───── DATA EXTRACTS

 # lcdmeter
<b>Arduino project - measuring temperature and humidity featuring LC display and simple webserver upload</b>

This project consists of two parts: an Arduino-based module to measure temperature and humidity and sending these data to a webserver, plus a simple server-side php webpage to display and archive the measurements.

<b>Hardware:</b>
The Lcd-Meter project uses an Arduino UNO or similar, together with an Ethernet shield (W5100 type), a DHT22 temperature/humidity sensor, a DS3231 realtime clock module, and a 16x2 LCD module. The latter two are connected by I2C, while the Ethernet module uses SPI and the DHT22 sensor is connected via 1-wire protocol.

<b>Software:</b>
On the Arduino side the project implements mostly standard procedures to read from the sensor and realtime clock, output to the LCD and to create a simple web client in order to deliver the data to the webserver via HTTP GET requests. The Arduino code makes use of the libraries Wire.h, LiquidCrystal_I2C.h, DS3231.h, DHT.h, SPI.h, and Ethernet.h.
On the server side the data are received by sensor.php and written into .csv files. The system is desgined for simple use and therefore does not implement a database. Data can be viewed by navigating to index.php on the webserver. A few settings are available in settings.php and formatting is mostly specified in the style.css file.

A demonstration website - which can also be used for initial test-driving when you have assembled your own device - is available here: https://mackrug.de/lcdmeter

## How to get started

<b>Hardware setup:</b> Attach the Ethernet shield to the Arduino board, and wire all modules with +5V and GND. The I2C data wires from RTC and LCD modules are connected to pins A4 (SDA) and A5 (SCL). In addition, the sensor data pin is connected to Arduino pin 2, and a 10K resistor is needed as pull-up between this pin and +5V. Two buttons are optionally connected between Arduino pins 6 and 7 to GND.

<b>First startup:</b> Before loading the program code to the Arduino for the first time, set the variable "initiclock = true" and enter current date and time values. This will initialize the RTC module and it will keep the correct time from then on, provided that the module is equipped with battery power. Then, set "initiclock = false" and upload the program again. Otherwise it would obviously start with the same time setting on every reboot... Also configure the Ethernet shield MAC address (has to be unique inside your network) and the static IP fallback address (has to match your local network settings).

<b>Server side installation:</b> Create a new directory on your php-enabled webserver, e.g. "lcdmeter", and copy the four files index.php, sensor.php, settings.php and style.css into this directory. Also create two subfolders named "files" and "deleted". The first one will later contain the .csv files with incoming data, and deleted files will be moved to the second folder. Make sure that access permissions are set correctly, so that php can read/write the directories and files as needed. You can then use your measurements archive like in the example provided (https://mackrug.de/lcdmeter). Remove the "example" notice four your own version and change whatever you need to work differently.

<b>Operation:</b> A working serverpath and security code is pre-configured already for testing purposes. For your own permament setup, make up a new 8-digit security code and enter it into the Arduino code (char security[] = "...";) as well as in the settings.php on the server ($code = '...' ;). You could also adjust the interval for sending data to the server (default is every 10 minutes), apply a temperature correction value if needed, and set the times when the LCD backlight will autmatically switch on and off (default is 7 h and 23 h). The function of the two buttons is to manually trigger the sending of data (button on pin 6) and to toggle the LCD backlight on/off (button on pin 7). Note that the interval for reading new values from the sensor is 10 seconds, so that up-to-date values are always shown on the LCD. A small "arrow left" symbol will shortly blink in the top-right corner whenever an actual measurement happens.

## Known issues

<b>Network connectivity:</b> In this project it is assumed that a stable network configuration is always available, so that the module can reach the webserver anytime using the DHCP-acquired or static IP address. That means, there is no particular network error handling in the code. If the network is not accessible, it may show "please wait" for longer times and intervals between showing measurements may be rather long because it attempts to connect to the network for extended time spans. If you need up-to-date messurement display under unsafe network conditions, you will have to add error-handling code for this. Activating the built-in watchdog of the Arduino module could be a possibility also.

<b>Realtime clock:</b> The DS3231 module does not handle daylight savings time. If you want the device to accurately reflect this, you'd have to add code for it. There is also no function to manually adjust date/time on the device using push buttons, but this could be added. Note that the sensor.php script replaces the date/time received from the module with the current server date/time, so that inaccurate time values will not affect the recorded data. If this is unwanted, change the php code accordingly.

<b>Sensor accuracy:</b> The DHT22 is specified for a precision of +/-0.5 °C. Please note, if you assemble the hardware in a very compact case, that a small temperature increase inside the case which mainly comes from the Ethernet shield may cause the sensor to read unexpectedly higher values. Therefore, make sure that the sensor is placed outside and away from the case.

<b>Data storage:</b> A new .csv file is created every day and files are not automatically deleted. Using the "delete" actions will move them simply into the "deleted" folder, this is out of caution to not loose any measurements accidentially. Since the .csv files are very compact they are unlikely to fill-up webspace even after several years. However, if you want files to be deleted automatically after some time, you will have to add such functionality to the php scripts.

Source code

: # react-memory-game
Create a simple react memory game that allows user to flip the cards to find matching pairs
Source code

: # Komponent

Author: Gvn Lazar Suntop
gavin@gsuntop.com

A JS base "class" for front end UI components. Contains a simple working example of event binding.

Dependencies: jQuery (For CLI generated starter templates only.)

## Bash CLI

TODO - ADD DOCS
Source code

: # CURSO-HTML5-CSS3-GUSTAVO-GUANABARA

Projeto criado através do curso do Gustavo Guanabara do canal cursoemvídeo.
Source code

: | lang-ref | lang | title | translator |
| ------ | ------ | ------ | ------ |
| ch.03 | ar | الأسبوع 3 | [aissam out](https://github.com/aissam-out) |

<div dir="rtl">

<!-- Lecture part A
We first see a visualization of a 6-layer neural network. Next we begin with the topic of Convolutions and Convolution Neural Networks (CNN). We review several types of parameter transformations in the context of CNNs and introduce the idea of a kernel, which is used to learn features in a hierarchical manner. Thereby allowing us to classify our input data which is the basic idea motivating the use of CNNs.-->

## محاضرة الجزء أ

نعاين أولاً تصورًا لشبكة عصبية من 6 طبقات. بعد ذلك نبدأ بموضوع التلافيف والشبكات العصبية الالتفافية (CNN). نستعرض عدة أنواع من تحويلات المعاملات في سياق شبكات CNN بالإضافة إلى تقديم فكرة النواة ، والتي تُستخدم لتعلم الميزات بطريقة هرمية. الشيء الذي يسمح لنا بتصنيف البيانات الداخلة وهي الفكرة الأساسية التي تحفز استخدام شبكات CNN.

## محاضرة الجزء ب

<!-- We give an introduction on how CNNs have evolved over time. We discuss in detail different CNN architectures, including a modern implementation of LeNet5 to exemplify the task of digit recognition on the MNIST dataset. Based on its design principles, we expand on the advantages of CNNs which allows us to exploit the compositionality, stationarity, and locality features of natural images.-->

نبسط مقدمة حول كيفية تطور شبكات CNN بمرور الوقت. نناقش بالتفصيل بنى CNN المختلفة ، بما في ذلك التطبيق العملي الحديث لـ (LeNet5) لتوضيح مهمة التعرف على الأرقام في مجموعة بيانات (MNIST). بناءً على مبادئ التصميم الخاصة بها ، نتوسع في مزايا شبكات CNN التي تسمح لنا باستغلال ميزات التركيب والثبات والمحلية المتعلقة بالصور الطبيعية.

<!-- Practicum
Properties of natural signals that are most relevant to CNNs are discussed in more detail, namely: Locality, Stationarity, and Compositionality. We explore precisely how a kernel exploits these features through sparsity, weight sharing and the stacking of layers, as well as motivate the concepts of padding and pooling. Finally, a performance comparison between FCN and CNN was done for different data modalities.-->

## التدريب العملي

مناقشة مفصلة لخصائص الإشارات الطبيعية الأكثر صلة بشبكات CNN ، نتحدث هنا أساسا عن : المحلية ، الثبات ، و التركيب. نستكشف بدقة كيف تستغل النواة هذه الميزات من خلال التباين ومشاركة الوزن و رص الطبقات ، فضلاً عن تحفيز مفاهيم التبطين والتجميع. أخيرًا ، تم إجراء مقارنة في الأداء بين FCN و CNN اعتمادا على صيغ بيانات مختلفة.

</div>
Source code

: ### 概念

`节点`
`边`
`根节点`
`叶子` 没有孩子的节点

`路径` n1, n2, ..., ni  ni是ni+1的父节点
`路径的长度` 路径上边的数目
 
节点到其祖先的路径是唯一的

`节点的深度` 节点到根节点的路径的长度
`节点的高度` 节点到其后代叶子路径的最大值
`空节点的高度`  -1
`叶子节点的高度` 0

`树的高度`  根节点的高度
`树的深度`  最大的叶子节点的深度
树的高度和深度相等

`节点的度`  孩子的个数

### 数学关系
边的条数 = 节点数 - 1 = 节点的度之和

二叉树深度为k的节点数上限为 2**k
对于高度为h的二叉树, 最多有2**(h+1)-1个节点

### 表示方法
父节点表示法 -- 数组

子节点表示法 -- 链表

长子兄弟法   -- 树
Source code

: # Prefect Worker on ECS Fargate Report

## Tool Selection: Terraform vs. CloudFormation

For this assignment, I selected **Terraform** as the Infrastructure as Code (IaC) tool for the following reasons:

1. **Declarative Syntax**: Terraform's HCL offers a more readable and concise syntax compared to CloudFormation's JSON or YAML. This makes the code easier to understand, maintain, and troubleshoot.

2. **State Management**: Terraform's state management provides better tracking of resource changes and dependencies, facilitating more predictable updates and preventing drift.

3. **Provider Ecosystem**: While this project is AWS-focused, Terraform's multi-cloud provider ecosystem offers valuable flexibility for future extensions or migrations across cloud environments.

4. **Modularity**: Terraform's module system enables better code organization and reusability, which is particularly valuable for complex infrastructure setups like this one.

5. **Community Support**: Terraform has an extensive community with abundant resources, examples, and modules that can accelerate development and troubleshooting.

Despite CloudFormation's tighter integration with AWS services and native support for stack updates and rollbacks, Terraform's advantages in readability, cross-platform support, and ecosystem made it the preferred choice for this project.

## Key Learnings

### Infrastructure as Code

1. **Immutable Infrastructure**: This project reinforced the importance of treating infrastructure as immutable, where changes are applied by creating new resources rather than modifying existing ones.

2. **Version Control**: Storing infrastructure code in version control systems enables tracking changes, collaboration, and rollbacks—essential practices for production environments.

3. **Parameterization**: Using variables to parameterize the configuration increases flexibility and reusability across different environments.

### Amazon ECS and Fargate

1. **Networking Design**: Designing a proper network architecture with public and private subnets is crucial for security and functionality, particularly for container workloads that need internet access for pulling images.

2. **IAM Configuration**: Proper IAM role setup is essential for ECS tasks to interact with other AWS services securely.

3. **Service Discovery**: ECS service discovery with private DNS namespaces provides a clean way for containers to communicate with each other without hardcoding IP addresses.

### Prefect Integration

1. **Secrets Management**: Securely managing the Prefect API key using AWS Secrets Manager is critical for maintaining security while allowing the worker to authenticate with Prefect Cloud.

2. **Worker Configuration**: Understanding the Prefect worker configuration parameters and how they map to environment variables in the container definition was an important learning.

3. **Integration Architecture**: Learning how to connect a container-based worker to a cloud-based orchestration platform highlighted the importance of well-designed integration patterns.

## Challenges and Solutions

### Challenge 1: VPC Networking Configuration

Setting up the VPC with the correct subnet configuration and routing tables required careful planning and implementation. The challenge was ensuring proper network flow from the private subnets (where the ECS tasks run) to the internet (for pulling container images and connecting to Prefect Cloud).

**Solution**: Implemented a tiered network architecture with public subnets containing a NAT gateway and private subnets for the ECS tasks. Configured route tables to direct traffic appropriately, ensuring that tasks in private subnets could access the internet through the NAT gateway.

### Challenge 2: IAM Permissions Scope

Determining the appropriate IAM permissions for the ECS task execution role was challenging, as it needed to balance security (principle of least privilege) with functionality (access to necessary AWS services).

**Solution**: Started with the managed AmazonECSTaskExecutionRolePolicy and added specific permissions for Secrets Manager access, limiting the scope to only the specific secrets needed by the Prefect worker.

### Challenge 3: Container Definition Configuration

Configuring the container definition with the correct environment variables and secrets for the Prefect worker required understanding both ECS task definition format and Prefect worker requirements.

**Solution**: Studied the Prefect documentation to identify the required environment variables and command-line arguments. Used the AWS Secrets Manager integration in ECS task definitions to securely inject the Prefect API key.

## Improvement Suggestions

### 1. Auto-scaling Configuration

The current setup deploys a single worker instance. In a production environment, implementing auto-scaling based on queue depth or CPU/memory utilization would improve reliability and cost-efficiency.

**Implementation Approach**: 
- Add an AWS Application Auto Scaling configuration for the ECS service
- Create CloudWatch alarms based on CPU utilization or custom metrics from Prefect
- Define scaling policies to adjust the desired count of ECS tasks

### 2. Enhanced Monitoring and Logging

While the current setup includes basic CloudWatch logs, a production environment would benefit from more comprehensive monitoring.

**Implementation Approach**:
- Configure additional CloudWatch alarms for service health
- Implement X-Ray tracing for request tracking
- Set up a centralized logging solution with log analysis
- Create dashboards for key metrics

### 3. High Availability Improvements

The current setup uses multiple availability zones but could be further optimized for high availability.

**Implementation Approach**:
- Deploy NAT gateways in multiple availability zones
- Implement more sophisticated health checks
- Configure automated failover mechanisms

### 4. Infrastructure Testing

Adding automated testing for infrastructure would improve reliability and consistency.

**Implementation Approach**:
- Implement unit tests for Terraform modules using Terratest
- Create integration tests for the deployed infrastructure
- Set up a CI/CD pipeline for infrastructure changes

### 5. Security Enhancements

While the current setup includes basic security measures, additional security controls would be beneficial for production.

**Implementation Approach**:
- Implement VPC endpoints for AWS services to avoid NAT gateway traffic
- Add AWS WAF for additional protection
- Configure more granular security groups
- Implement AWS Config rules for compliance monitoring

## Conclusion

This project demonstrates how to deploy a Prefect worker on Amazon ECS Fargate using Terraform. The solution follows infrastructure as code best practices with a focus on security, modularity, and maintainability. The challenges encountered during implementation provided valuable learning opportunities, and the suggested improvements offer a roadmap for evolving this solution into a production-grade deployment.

──────────

EXERCISE GOAL>
For every line of the records above that holds the word "health", count one, and state the total only.

SOLUTION FOR THIS TASK>
2